October 16th, 2009

Oracle to fix 38 database, product vulnerabilities

Posted by Ryan Naraine @ 10:12 am

Categories: Arbitrary Code Execution, Browsers, Data theft, Denial of Service (DoS), Exploit code, Locally Running Web Servers, Open source, Oracle, Passwords, Responsible disclosure, Vulnerability research

Tags: Database, Oracle Corp., Vulnerability, Authentication, Security, Ryan Naraine

Oracle has announced plans to ship a Critical Patch Update (CPU) with fixes for at least 38 security vulnerabilities in a wide range of database and server products.

The most serious vulnerabilities (CVSS score of 10.0) affect Oracle Core RDBMS, Oracle JRockit and Oracle Network Authentication. The patches are due on Tuesday, October 20, 2009.

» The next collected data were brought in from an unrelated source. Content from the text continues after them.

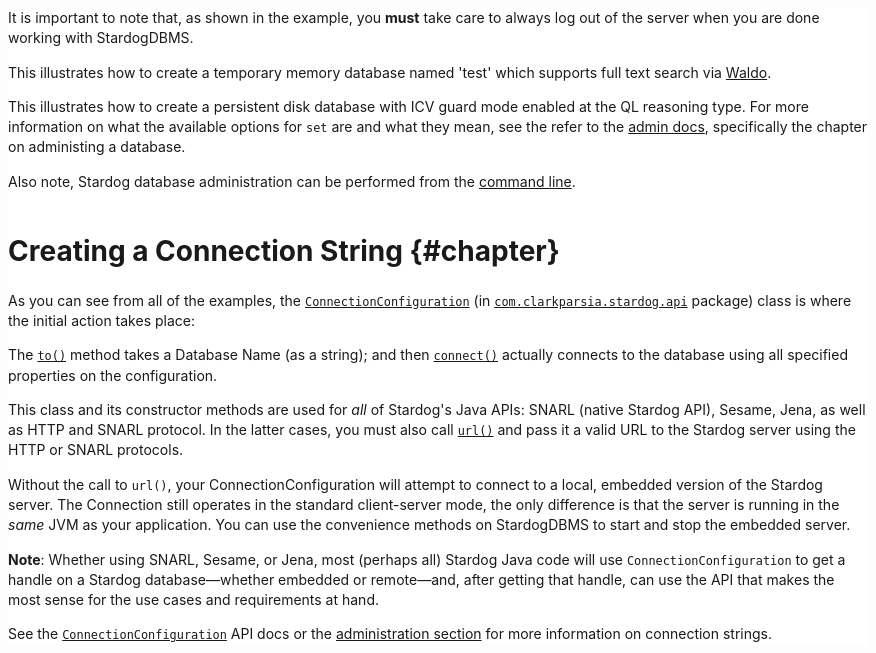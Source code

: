 It is important to note that, as shown in the example, you **must** take
care to always log out of the server when you are done working with
StardogDBMS.

This illustrates how to create a temporary memory database named 'test'
which supports full text search via [Waldo](../using).

This illustrates how to create a persistent disk database with ICV guard
mode enabled at the QL reasoning type. For more information on what the
available options for `set` are and what they mean, see the refer to the
[admin docs](../admin/), specifically the chapter on administing a
database.

Also note, Stardog database administration can be performed from the
[command line](../admin/).

Creating a Connection String {#chapter}
============================

As you can see from all of the examples, the
[`ConnectionConfiguration`](../java/snarl/com/clarkparsia/stardog/api/ConnectionConfiguration.html)
(in
[`com.clarkparsia.stardog.api`](../java/snarl/com/clarkparsia/stardog/api/package-summary.html)
package) class is where the initial action takes place:

The
[`to()`](../java/snarl/com/clarkparsia/stardog/api/ConnectionConfiguration.html#to())
method takes a Database Name (as a string); and then
[`connect()`](../java/snarl/com/clarkparsia/stardog/api/ConnectionConfiguration.html#connect())
actually connects to the database using all specified properties on the
configuration.

This class and its constructor methods are used for *all* of Stardog's
Java APIs: SNARL (native Stardog API), Sesame, Jena, as well as HTTP and
SNARL protocol. In the latter cases, you must also call
[`url()`](../java/snarl/com/clarkparsia/stardog/api/ConnectionConfiguration.html#url(java.lang.String))
and pass it a valid URL to the Stardog server using the HTTP or SNARL
protocols.

Without the call to `url()`, your ConnectionConfiguration will attempt
to connect to a local, embedded version of the Stardog server. The
Connection still operates in the standard client-server mode, the only
difference is that the server is running in the *same* JVM as your
application. You can use the convenience methods on StardogDBMS to start
and stop the embedded server.

**Note**: Whether using SNARL, Sesame, or Jena, most (perhaps all)
Stardog Java code will use `ConnectionConfiguration` to get a handle on
a Stardog database—whether embedded or remote—and, after getting that
handle, can use the API that makes the most sense for the use cases and
requirements at hand.

See the
[`ConnectionConfiguration`](../java/snarl/com/clarkparsia/stardog/api/ConnectionConfiguration.html)
API docs or the [administration section](../admin/) for more information
on connection strings.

According to an advance notice from Oracle, the following products and components will be affected by the October CPU:

• Oracle Database: 16 new security vulnerability fixes for the Oracle Database. Six of these vulnerabilities may be remotely exploited without authentication, i.e., may be exploited over a network without the need for a username and password.
• Oracle Application Server: Three new security fixes for the Oracle Application Server. Two of these vulnerabilities may be remotely exploitable without authentication, i.e., may be exploited over a network without the need for a username and password.
• Oracle E-Business and Applications Suite: Eight new security fixes for the this product. Five of these vulnerabilities may be remotely exploitable without authentication.
• Oracle PeopleSoft Enterprise and JD Edwards EnterpriseOne: Four new security fixes for the PeopleSoft and JD Edwards Suite. None of these vulnerabilities may be remotely exploitable without authentication.
• Oracle BEA Products: Six new security fixes for the BEA Products Suite. All of these vulnerabilities may be remotely exploitable without authentication, i.e., may be exploited over a network without the need for a username and password. Oracle BEA Products affected:

• • Oracle JRockit
  • Oracle WebLogic Portal
  • Oracle WebLogic Server

• Oracle Industry Applications Products Suite: One 1 new security fix for the Oracle Industry Applications Products Suite. This vulnerability is not remotely exploitable without authentication.

“Due to the threat posed by a successful attack, Oracle strongly recommends that customers apply Critical Patch Update fixes as soon as possible,” the company said.